Abbagnale, Sartori, Galtarossa, Raineri vanno in progressione e battono i tedeschi nel 4 di coppia
Il 24 settembre del 2000 l’Italia conquistò la decima medaglia d’oro ai Giochi della XXVII Olimpiade di Sydney. Protagonista di quella splendida giornata fu il canottaggio. Nel quattro di coppia gli azzurri diedero vita ad una gara perfetta, dominando dall’inizio alla fine. Nell’incantevole cornice del bacino di Penrith, a sessantacinque chilometri da Sydney, l’equipaggio italiano poté finalmente esultare dopo una settimana massacrante di gare ed allenamenti.
Il Commissario Tecnico, Giuseppe La Mura, selezionò per la prova olimpica il 34enne veterano di Pompei Agostino Abbagnale; il laziale Alessio Sartori, di dieci anni più giovane; il padovano Rossano Galtarossa, che di anni ne aveva ventotto e il 23enne Simone Raineri, originario di Casalmaggiore. Abbagnale, Sartori e Galtarossa erano tre canottieri esperti, già campioni del mondo, a differenza del debuttante Raineri.
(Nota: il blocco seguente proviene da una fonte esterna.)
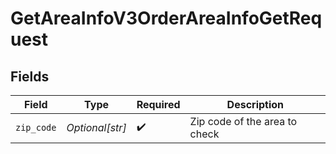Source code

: # GetAreaInfoV3OrderAreaInfoGetRequest


## Fields

| Field                         | Type                          | Required                      | Description                   |
| ----------------------------- | ----------------------------- | ----------------------------- | ----------------------------- |
| `zip_code`                    | *Optional[str]*               | :heavy_check_mark:            | Zip code of the area to check |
Tredici gli equipaggi iscritti alla gara, che si affrontarono al primo turno nella giornata del 18 settembre. Si qualificavano le prime tre imbarcazioni di ogni batteria, mentre, le quattro escluse, disputavano un turno di ripescaggio. L’Italia si aggiudicò la terza batteria in 5’45”67 (miglior tempo assoluto), precedendo la Svizzera e i vice campioni olimpici uscenti degli Stati Uniti. Germania ed Australia, quindi, s’imposero rispettivamente nella prima e seconda batteria. Cuba, Austria, Belgio e Cina, di contro, affrontarono il ripescaggio che qualificò le prime tre.
Quattro giorni dopo fu la volta delle semifinali: due batterie di sei equipaggi l’una, con le prime tre che conquistavano il pass per la finale. Gli azzurri, ancora una volta, furono inarrivabili. Vinsero la seconda batteria con il tempo di 5’44”08, stabilendo il record olimpico, senza concedere nulla ai Paesi Bassi e all’Ucraina. Nella prima batteria, invece, la Germania non aveva concesso scampo ai padroni di casa dell’Australia, già bronzo ad Atlanta quattro anni prima e alla Svizzera.
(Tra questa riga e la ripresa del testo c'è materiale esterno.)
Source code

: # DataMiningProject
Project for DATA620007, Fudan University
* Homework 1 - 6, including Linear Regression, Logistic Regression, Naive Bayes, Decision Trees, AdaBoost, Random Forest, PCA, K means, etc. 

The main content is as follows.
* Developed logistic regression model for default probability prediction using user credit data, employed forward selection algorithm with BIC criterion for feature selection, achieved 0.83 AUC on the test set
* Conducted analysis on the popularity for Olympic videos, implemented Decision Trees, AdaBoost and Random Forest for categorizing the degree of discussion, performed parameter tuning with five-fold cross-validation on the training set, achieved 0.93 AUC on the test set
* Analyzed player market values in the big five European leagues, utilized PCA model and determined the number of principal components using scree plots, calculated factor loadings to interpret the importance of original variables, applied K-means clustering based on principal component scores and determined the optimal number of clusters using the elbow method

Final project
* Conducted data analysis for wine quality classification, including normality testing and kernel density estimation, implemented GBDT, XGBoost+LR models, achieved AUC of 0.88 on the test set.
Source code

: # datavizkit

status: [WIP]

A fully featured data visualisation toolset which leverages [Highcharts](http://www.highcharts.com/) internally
L’attesissima finale per il titolo, pertanto, metteva di fronte la favorita Germania, due volte sul gradino più alto del podio ad Atlanta e Barcellona, nonché campione del mondo uscente, e l’Italia, capace di vincere quattro delle ultime cinque edizioni dei Mondiali. Nel quartetto tedesco Andreas Hajek, Stephan Volkert e André Willms puntavano al loro terzo oro, a differenza di Marco Geisler, alla ricerca del suo primo titolo. Una grande sfida in cui Paesi Bassi ed Australia erano gli outsider.
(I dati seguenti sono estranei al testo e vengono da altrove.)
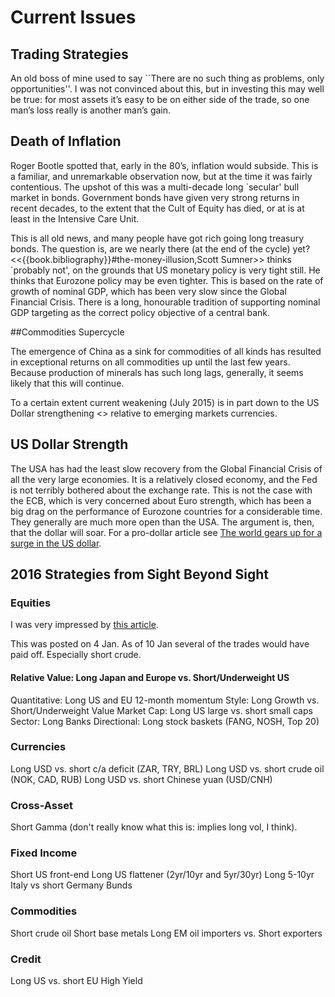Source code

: # Current Issues


## Trading Strategies
An old boss of mine used to say ``There are no such thing as problems,
only opportunities''. I was not convinced about this, but in investing
this may well be true: for most assets it’s easy to be on either side of
the trade, so one man’s loss really is another man’s gain.


## Death of Inflation
Roger Bootle spotted that, early in the 80’s, inflation would subside.
This is a familiar, and unremarkable observation now, but at the time it
was fairly contentious. The upshot of this was a multi-decade long
`secular' bull market in bonds. Government bonds have given very strong
returns in recent decades, to the extent that the Cult of Equity has
died, or at is at least in the Intensive Care Unit.

This is all old news, and many people have got rich going long treasury bonds. 
The question is, are we nearly there (at the end of the cycle) yet? <<{{book.bibliography}}#the-money-illusion,Scott Sumner>> thinks
`probably not', on the grounds that US monetary policy is very tight still. He thinks that Eurozone policy may be even tighter. 
This is based on the rate of growth of nominal GDP, which has been very slow since the Global Financial Crisis. 
There is a long, honourable tradition of supporting nominal GDP targeting as the correct policy objective of a central bank.


##Commodities Supercycle

The emergence of China as a sink for commodities of all kinds has resulted
in exceptional returns on all commodities up until the last few years. Because
production of minerals has such long lags, generally, it seems likely that this
will continue. 

To a certain extent current weakening (July 2015) is in part down to the US Dollar strengthening <<dollar-strength>> 
relative to emerging markets currencies.


## US Dollar Strength

The USA has had the least slow recovery from the Global Financial Crisis of all the very large economies.
It is a relatively closed economy, and the Fed is not terribly bothered about the exchange rate.
This is not the case with the ECB, which is very concerned about Euro strength, which has been a big drag on the performance of Eurozone countries for a considerable time. They generally are much more open than the USA.
The argument is, then, that the dollar will soar.  For a pro-dollar article see [The world gears up for a surge in the US dollar](http://on.ft.com/1LV5XXo).

## 2016 Strategies from Sight Beyond Sight


### Equities  

I was very impressed by 
[this article](https://www.interactivebrokers.com/en/index.php?f#5599&vid#8264). 

This was posted on 4 Jan. As of 10 Jan several of the trades would have paid off. Especially short crude.

#### Relative Value: Long Japan and Europe vs. Short/Underweight US
Quantitative: Long US and EU 12-month momentum
Style:  Long Growth vs. Short/Underweight Value
Market Cap: Long US large vs. short small caps
Sector: Long Banks
Directional: Long stock baskets (FANG, NOSH, Top 20)

### Currencies  

Long USD vs. short c/a deficit (ZAR, TRY, BRL)
Long USD vs. short crude oil (NOK, CAD, RUB)
Long USD vs. short Chinese yuan (USD/CNH)

### Cross-Asset
Short Gamma (don't really know what this is: implies long vol, I think).

### Fixed Income
Short US front-end
Long US flattener (2yr/10yr and 5yr/30yr)
Long 5-10yr Italy vs short Germany Bunds

### Commodities
Short crude oil
Short base metals
Long EM oil importers vs. Short exporters

### Credit
Long US vs. short EU High Yield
La Germania partì subito forte, con un ritmo indemoniato, proprio per avvantaggiarsi sugli azzurri che facevano della regolarità la loro arma migliore. Al termine dei primi 500 metri i tedeschi conducevano con un vantaggio di settanta centesimi, che divennero settantacinque ai 1000 metri. Gli azzurri, però, proprio a metà gara, cominciarono a recuperare, aumentando vertiginosamente il ritmo dei colpi, che li porterà in testa nel giro di duecento metri. A tre quarti di gara l’Italia comandava con 70 centesimi di vantaggio, mentre, la Germania, pagò l’avvio sconsiderato cedendo clamorosamente nel finale. L’imbarcazione italiana s’involò così verso il traguardo precedendo di oltre due secondi i Paesi Bassi, che proprio negli ultimi metri riuscirono a superare la Germania. Un trionfo!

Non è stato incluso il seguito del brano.